I have read that only about 5% of all bugs on Earth can do this swap. The rest of the bugs lack the right tool. The tool is a set of nif genes that build the key piece for the swap. So the team that does this work is small but key.

When I first learned this in school, I was a bit shocked. I thought most bugs could do this. But the truth is the bug team for N is a small club. Each bug in the club packs a tool that the rest of life on Earth must rely on to grow.

The most key group for home growers is rhizobia bugs. They live in the root bumps of beans, peas, and clover. Two key types are Rhizobium and Bradyrhizobium. These two pack the nif genes and pair up with bean and pea roots in your beds.

I have seen rhizobia at work in my own yard for years. Each June I pull up a bean plant and check the roots. The pink dots on the roots show that rhizobia are at work. The pink color comes from a protein that lets the bugs do their swap.

The next big group is cyanobacteria, also known as blue-green bugs. They live in soil and water and do their swap on their own. Anabaena is a key type that you can find in wet fields like rice paddies. It feeds rice crops for free in much of Asia.

Out in the open seas, a bug called Trichodesmium does about half of all marine N swap. That is a huge share for one type of bug. The seas would lose most of their N feed with no help from this tiny ocean drifter that you cannot see at all.

I find it wild that so few types do so much work for the whole planet. Each year, all these bug groups give us about 122 million tons of N. That keeps the soils, seas, and skies full of N for plants and the food chain that feeds you.

We call all of these bugs diazotrophs as a group name. The name means bugs that eat N2 in some way. Diazotrophs live in soil, water, plant roots, and even in some bug guts. They form a huge team that works in many spots all at once.
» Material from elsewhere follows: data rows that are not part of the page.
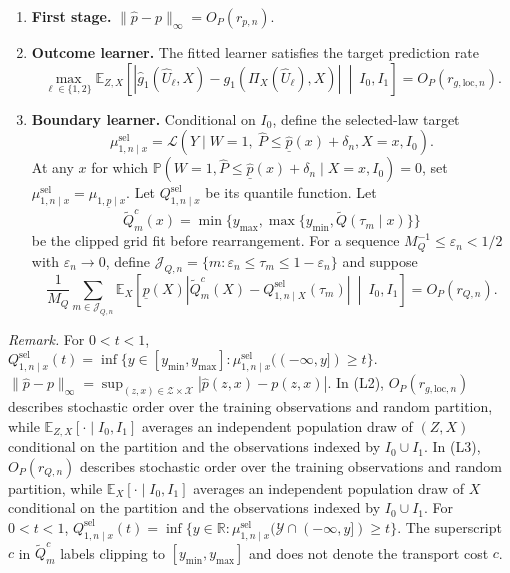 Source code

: \begin{assumption}\label{asp:continuous_learners}
\begin{enumerate}[label=(L\arabic*),leftmargin=2.8em,itemsep=0.35em,topsep=0.35em,parsep=0pt]
    \item \textbf{First stage.}
    $\|\hat p-p\|_\infty=O_P(r_{p,n})$.

    \item \textbf{Outcome learner.} The fitted learner satisfies the target prediction rate
    \[
        \max_{\ell\in\{1,2\}}
        \mathbb E_{Z,X}\!\left[
          \left|\hat g_1(\hat U_\ell,X)
          -g_1\!\left(\Pi_X(\hat U_\ell),X\right)\right|
          \ \middle|\ I_0,I_1
        \right]
        =O_P(r_{g,\mathrm{loc},n}).
    \]

    \item \textbf{Boundary learner.} Conditional on $I_0$, define the selected-law target
    \[
        \mu^{\mathrm{sel}}_{1,n\mid x}
        =\mathcal L\!\left(
          Y\mid W=1,\ \hat P\le\hat{\underline p}(x)+\delta_n,
          X=x,I_0\right).
    \]
    At any $x$ for which
    $\mathbb P(W=1,\hat P\le\hat{\underline p}(x)+\delta_n\mid X=x,I_0)=0$,
    set $\mu^{\mathrm{sel}}_{1,n\mid x}=\mu_{1,\underline p\mid x}$.
    Let $Q^{\mathrm{sel}}_{1,n\mid x}$ be its quantile function. Let
    \[
        \widetilde Q_m^c(x)
        =\min\{y_{\max},\max\{y_{\min},
          \widetilde Q(\tau_m\mid x)\}\}
    \]
    be the clipped grid fit before rearrangement. For a sequence
    $M_Q^{-1}\le\varepsilon_n<1/2$ with $\varepsilon_n\to0$, define
    $\mathcal J_{Q,n}=\{m:\varepsilon_n\le\tau_m\le1-\varepsilon_n\}$ and suppose
    \[
        \frac1{M_Q}\sum_{m\in\mathcal J_{Q,n}}
        \mathbb E_X\!\left[
            \underline p(X)
            |\widetilde Q_m^c(X)-Q^{\mathrm{sel}}_{1,n\mid X}(\tau_m)|
            \ \middle|\ I_0,I_1
        \right]
        =O_P(r_{Q,n}).
    \]
\end{enumerate}
\end{assumption}

\noindent\textit{Remark.} For $0<t<1$, $Q^{\mathrm{sel}}_{1,n\mid x}(t)=\inf\{y\in[y_{\min},y_{\max}]:\mu^{\mathrm{sel}}_{1,n\mid x}(( -\infty,y])\geqslant t\}$. $\|\hat p-p\|_\infty=\sup_{(z,x)\in\mathcal Z\times\mathcal X}|\hat p(z,x)-p(z,x)|$. In (L2), $O_P(r_{g,\mathrm{loc},n})$ describes stochastic order over the training observations and random partition, while $\mathbb E_{Z,X}[\cdot\mid I_0,I_1]$ averages an independent population draw of $(Z,X)$ conditional on the partition and the observations indexed by $I_0\cup I_1$. In (L3), $O_P(r_{Q,n})$ describes stochastic order over the training observations and random partition, while $\mathbb E_X[\cdot\mid I_0,I_1]$ averages an independent population draw of $X$ conditional on the partition and the observations indexed by $I_0\cup I_1$. For $0<t<1$, $Q^{\mathrm{sel}}_{1,n\mid x}(t)=\inf\{y\in\mathbb R:\mu^{\mathrm{sel}}_{1,n\mid x}(\mathcal Y\cap(-\infty,y])\geqslant t\}$. The superscript $c$ in $\widetilde Q_m^c$ labels clipping to $[y_{\min},y_{\max}]$ and does not denote the transport cost $c$.

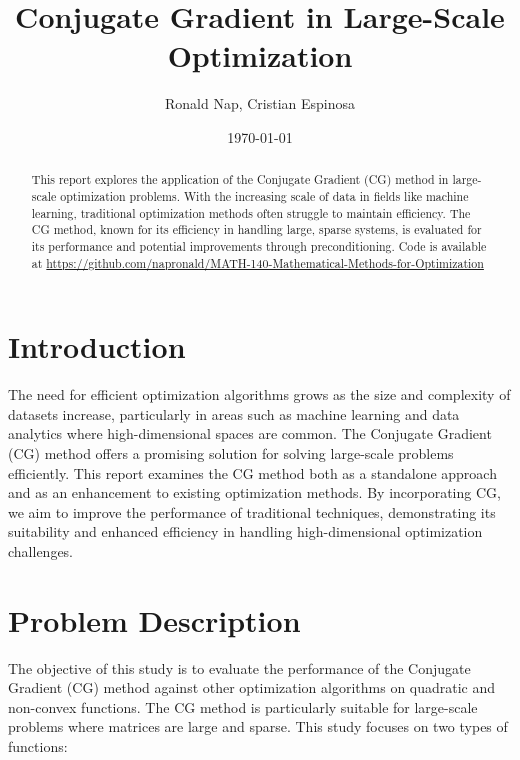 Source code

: \documentclass[11pt]{article}
\title{Conjugate Gradient in Large-Scale Optimization}
\author{Ronald Nap, Cristian Espinosa}
\date{\today}
\begin{document}
\maketitle

\begin{abstract}
This report explores the application of the Conjugate Gradient (CG) method in large-scale optimization problems. With the increasing scale of data in fields like machine learning, traditional optimization methods often struggle to maintain efficiency. The CG method, known for its efficiency in handling large, sparse systems, is evaluated for its performance and potential improvements through preconditioning. Code is available at \href{https://github.com/napronald/MATH-140-Mathematical-Methods-for-Optimization}{https://github.com/napronald/MATH-140-Mathematical-Methods-for-Optimization}
\end{abstract}

\section{Introduction}

The need for efficient optimization algorithms grows as the size and complexity of datasets increase, particularly in areas such as machine learning and data analytics where high-dimensional spaces are common. The Conjugate Gradient (CG) method offers a promising solution for solving large-scale problems efficiently. This report examines the CG method both as a standalone approach and as an enhancement to existing optimization methods. By incorporating CG, we aim to improve the performance of traditional techniques, demonstrating its suitability and enhanced efficiency in handling high-dimensional optimization challenges.

\section{Problem Description}

The objective of this study is to evaluate the performance of the Conjugate Gradient (CG) method against other optimization algorithms on quadratic and non-convex functions. The CG method is particularly suitable for large-scale problems where matrices are large and sparse. This study focuses on two types of functions:
\end{document}
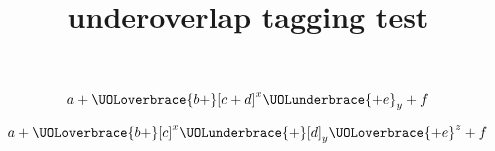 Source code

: \documentclass{article}
\title{underoverlap tagging test}
\begin{document}
\[ a + \UOLoverbrace{b +}[c + d]^x \UOLunderbrace{+ e}_y + f \]

\[ a + \UOLoverbrace{b +}[c]^x \UOLunderbrace{+}[d]_y \UOLoverbrace{+ e}^z + f \]
\end{document}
Humans add to the work of diazotrophs with the Haber-Bosch route in big plants. We make about 120 million tons of N each year in those plants. That gives us bags of feed to grow huge crops at scale. But the bugs still match or beat us in raw output.

I have tested both routes in my own beds with side-by-side plots. The plot with rhizobia from a pea cover crop matched the plot with bag feed by mid-July. That data made me lean more on bugs and less on store-bought feed each year.

For your home plots, lean on rhizobia by planting beans, peas, or clover in each bed. Buy a small bag of seed coat with the right bug strain mixed in. For big farms, biofertilizer mixes with rhizobia and cyanobacteria can cut bag feed use by a huge share.

Now you know what nitrogen fixation mostly done by in the wild. It is the bug team, not the plants or the bolts in the sky. You can put this bug team to work in your own beds with a few easy moves and watch your plants grow strong.